Voilà le barbier qui commence la cérémonie malgré moi.
Dix jours après, j'étais tout à fait rétabli. Quelques jours après, j'ai reçu le cheval que l'on m'a promis à mon arrivée au Grand Caire.
Pendant deux mois, j'ai fait aucun service que d'apprendre à monter à cheval et à apprendre à lancer la lance. Après les deux mois, j'ai voyagé avec les corps des Mameloucks, dans la province d'Égypte.
Après ce dernier voyage, j'ai resté au Grand Caire pendant deux années sans faire aucun voyage.

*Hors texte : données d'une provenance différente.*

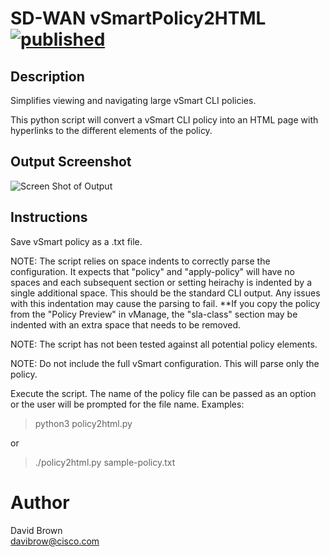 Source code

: # SD-WAN vSmartPolicy2HTML [![published](https://static.production.devnetcloud.com/codeexchange/assets/images/devnet-published.svg)](https://developer.cisco.com/codeexchange/github/repo/CiscoSE/vSmartPolicy2HTML)

## Description

Simplifies viewing and navigating large vSmart CLI policies.

This python script will convert a vSmart CLI policy into an HTML page with hyperlinks to the different elements of the policy.

## Output Screenshot

![Screen Shot of Output](https://user-images.githubusercontent.com/46031546/151491354-90871e7e-5599-41ca-843b-9a1972744c6f.png)

## Instructions

Save vSmart policy as a .txt file.

NOTE: The script relies on space indents to correctly parse the configuration.  It expects that "policy" and "apply-policy" will have no spaces and each subsequent section or setting heirachy is indented by a single additional space.  This should be the standard CLI output.  Any issues with this indentation may cause the  parsing to fail.  **If you copy the policy from the "Policy Preview" in vManage, the "sla-class" section may be indented with an extra space that needs to be removed.

NOTE: The script has not been tested against all potential policy elements.

NOTE: Do not include the full vSmart configuration.  This will parse only the policy.

Execute the script.  The name of the policy file can be passed as an option or the user will be prompted for the file name.  Examples:

> python3 policy2html.py

or

> ./policy2html.py sample-policy.txt

# Author
David Brown\
davibrow@cisco.com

Toute l'Égypte était gouvernée par vingt-quatre Beys: le Mourad-Bey était le premier et Ibrahim le second. Les vingt-quatre Beys faisaient, chacun à leur tour, un voyage à la Mecque, pour l'usage de la religion.
Le tour de Sala-Bey est venu. J'ai fait le voyage
de la Mecque avec lui.
J'ai vu aussi le tombeau de Mahomet[42].
À notre retour de la Mecque, nous sommes arrivés jusqu'à trente lieues du Caire.
Sala-Bey apprit que les Français sont entrés au Grand Caire. Mourad-Bey a donné une grande bataille à Guiza[43], même l'avait malheureusement perdue.
Une grande partie des Mameloucks était noyée, dont mille en traversant à la nage avec leurs chevaux.
Après ça, Sala-Bey a décidé à retourner auprès de Djezzar-Pacha, à Saint-Jean d'Acre, parce qu'il n'avait pas assez de forces pour donner une bataille[44].
Djezzar-Pacha avait trouvé fort mauvais de n'avoir pas donné une affaire contre les Français, avant de quitter le pays.
Quand nous sommes arrivés dans la ville, le
Sala-Bey a rendu une visite
à Djezzar-Pacha, aussitôt son entrée en ville.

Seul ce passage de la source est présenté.